Monoclonal antibody (mAb) technology is among the most successful and versatile therapeutic platforms ever developed by the pharmaceutical industry. Since the first mAb approval in 1986, dozens are used today as primary treatments across a wide range of diseases, primarily for cancer and immune disorders.
While mAbs have been successfully applied in many therapeutic areas, they have yet to be fully leveraged for acute bacterial and viral infections, where they hold the potential to address critical unmet medical needs. Antibodies have proven effective for the prevention of serious infections dating back to the efforts of Emil von Behring (Recipient of the 1901 Nobel Prize in Physiology or Medicine) with diphtheria and tetanus antitoxin. Palivizumab, a monoclonal antibody targeting respiratory syncytial virus (RSV), has been used for almost 20 years to prevent serious respiratory disease in neonates. More recently, several mAbs have been approved for treatment and/or prevention of anthrax (raxibacumab, obiltoxaximab) and recurrent Clostridium difficile infection (bezlotoxumab).

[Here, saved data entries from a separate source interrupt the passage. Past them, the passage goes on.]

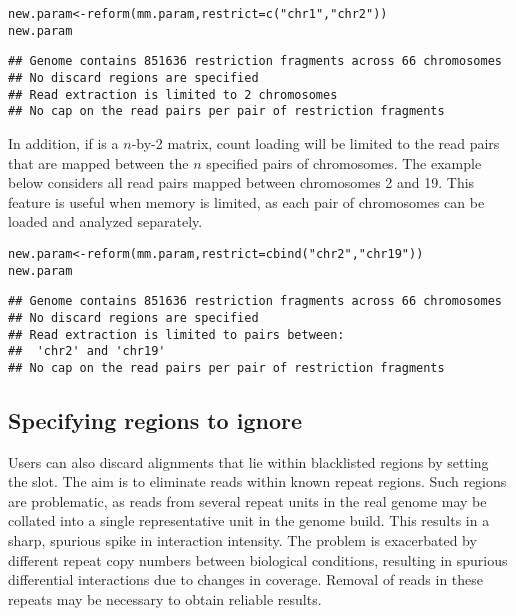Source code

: \documentclass{report}\usepackage[]{graphicx}\usepackage[usenames,dvipsnames]{color}
\newcommand{\hlstr}[1]{\textcolor[rgb]{0.251,0.627,0.251}{#1}}%
\newcommand{\hlstd}[1]{\textcolor[rgb]{0.251,0.251,0.251}{#1}}%
\newcommand{\hlkwb}[1]{\textcolor[rgb]{0,0,0}{#1}}%
\newcommand{\hlkwc}[1]{\textcolor[rgb]{0.251,0.251,0.251}{#1}}%
\newcommand{\hlkwd}[1]{\textcolor[rgb]{0.878,0.439,0.125}{#1}}%
\newenvironment{knitrout}{}{} %
\begin{document}
\begin{knitrout}
\color{fgcolor}\begin{kframe}
\begin{alltt}
\hlstd{new.param} \hlkwb{<-} \hlkwd{reform}\hlstd{(mm.param,} \hlkwc{restrict}\hlstd{=}\hlkwd{c}\hlstd{(}\hlstr{"chr1"}\hlstd{,} \hlstr{"chr2"}\hlstd{))}
\hlstd{new.param}
\end{alltt}
\begin{verbatim}
## Genome contains 851636 restriction fragments across 66 chromosomes
## No discard regions are specified
## Read extraction is limited to 2 chromosomes
## No cap on the read pairs per pair of restriction fragments
\end{verbatim}
\end{kframe}
\end{knitrout}

In addition, if  is a $n$-by-2 matrix, count loading will be limited to the read pairs that are mapped between the $n$ specified pairs of chromosomes.
The example below considers all read pairs mapped between chromosomes 2 and 19.
This feature is useful when memory is limited, as each pair of chromosomes can be loaded and analyzed separately.

\begin{knitrout}
\color{fgcolor}\begin{kframe}
\begin{alltt}
\hlstd{new.param} \hlkwb{<-} \hlkwd{reform}\hlstd{(mm.param,} \hlkwc{restrict}\hlstd{=}\hlkwd{cbind}\hlstd{(}\hlstr{"chr2"}\hlstd{,} \hlstr{"chr19"}\hlstd{))}
\hlstd{new.param}
\end{alltt}
\begin{verbatim}
## Genome contains 851636 restriction fragments across 66 chromosomes
## No discard regions are specified
## Read extraction is limited to pairs between:
## 	'chr2' and 'chr19'
## No cap on the read pairs per pair of restriction fragments
\end{verbatim}
\end{kframe}
\end{knitrout}

\subsection{Specifying regions to ignore}
Users can also discard alignments that lie within blacklisted regions by setting the  slot.
The aim is to eliminate reads within known repeat regions.
Such regions are problematic, as reads from several repeat units in the real genome may be collated into a single representative unit in the genome build.
This results in a sharp, spurious spike in interaction intensity.
The problem is exacerbated by different repeat copy numbers between biological conditions, resulting in spurious differential interactions due to changes in coverage.
Removal of reads in these repeats may be necessary to obtain reliable results.
\end{document}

Advances in our knowledge of bacterial pathogenesis have now opened new possibilities of expanding the use of mAbs to acute bacterial infections.
Our current monoclonal antibody programs address specific bacterial and viral pathogens. Our Phase 2 program, ASN100, selectively targets Staphylococcus aureus virulence rather than directly killing the bacteria, potentially allowing Arsanis to combat critical infections without contributing to antibiotic resistance or damaging the patient’s microbiome.